───── Raw data ─────

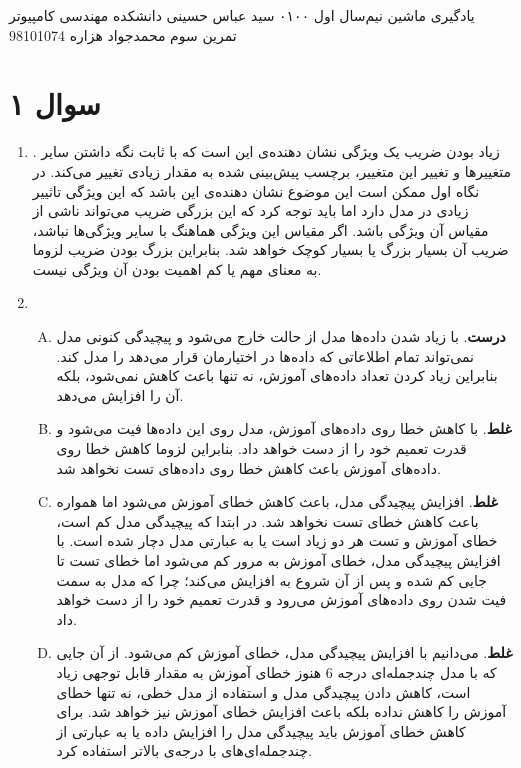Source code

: \documentclass[a4paper, 12pt]{article}
\begin{document}
\handout
{یادگیری ماشین}
{نیم‌سال اول ۰۱\lr{-}۰۰}
{سید عباس حسینی}
{دانشکده مهندسی کامپیوتر}
{تمرین سوم}
{محمد‌جواد هزاره}
{98101074}
\noindent
\\ [-5em]
\section*{سوال ۱}
\begin{enumerate}
	\item \textbf{}.
	زیاد بودن ضریب یک ویژگی نشان دهنده‌ی این است که با ثابت نگه داشتن سایر متغییرها و تغییر این متغییر، برچسب پیش‌بینی شده به مقدار زیادی تغییر می‌کند. در نگاه اول ممکن است این موضوع نشان دهنده‌ی این باشد که این ویژگی تاثییر زیادی در مدل دارد اما باید توجه کرد که این بزرگی ضریب می‌تواند ناشی از مقیاس آن ویژگی باشد. اگر مقیاس این ویژگی هماهنگ با سایر ویژگی‌ها نباشد، ضریب آن بسیار بزرگ یا بسیار کوچک خواهد شد. بنابراین بزرگ بودن ضریب لزوما به معنای مهم یا کم‌ اهمیت بودن آن ویژگی نیست.
	\item
	\begin{enumerate}[A)]
		\item \textbf{درست}.
		با زیاد شدن داده‌ها مدل از حالت  خارج می‌شود و پیچیدگی کنونی مدل نمی‌تواند تمام اطلاعاتی که داده‌ها در اختیارمان قرار می‌دهد را مدل کند. بنابراین زیاد کردن تعداد داده‌های آموزش، نه تنها باعث کاهش  نمی‌شود، بلکه آن را افزایش می‌دهد.
		\item \textbf{غلط}.
		با کاهش خطا روی داده‌های آموزش، مدل روی این داده‌ها فیت می‌شود و قدرت تعمیم خود را از دست خواهد داد. بنابراین لزوما کاهش خطا روی داده‌های آموزش باعث کاهش خطا روی داده‌های تست نخواهد شد.
		\item \textbf{غلط}.
		افزایش پیچیدگی مدل، باعث کاهش خطای آموزش می‌شود اما همواره باعث کاهش خطای تست نخواهد شد. در ابتدا که پیچیدگی مدل کم است، خطای آموزش و تست هر دو زیاد است یا به عبارتی مدل دچار  شده است. با افزایش پیچیدگی مدل، خطای آموزش به مرور کم می‌شود اما خطای تست تا جایی کم شده و پس از آن شروع به افزایش می‌کند؛ چرا که مدل به سمت فیت شدن روی داده‌های آموزش می‌رود و قدرت تعمیم خود را از دست خواهد داد.
		\item \textbf{غلط}.
		می‌دانیم با افزایش پیچیدگی مدل، خطای آموزش کم می‌شود. از آن جایی که با مدل چندجمله‌ای درجه 6 هنوز خطای آموزش به مقدار قابل توجهی زیاد است، کاهش دادن پیچیدگی مدل و استفاده از مدل خطی، نه تنها خطای آموزش را کاهش نداده بلکه باعث افزایش خطای آموزش نیز خواهد شد. برای کاهش خطای آموزش باید پیچیدگی مدل را افزایش داده یا به عبارتی از چندجمله‌ای‌های با درجه‌ی بالاتر استفاده کرد.
	\end{enumerate}
\end{enumerate}
\end{document}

─────

- _Your instructions_: Among the entries above, which lines include "تنها"? List them all.

- _Output for this exercise_:
		با زیاد شدن داده‌ها مدل از حالت  خارج می‌شود و پیچیدگی کنونی مدل نمی‌تواند تمام اطلاعاتی که داده‌ها در اختیارمان قرار می‌دهد را مدل کند. بنابراین زیاد کردن تعداد داده‌های آموزش، نه تنها باعث کاهش  نمی‌شود، بلکه آن را افزایش می‌دهد.
		می‌دانیم با افزایش پیچیدگی مدل، خطای آموزش کم می‌شود. از آن جایی که با مدل چندجمله‌ای درجه 6 هنوز خطای آموزش به مقدار قابل توجهی زیاد است، کاهش دادن پیچیدگی مدل و استفاده از مدل خطی، نه تنها خطای آموزش را کاهش نداده بلکه باعث افزایش خطای آموزش نیز خواهد شد. برای کاهش خطای آموزش باید پیچیدگی مدل را افزایش داده یا به عبارتی از چندجمله‌ای‌های با درجه‌ی بالاتر استفاده کرد.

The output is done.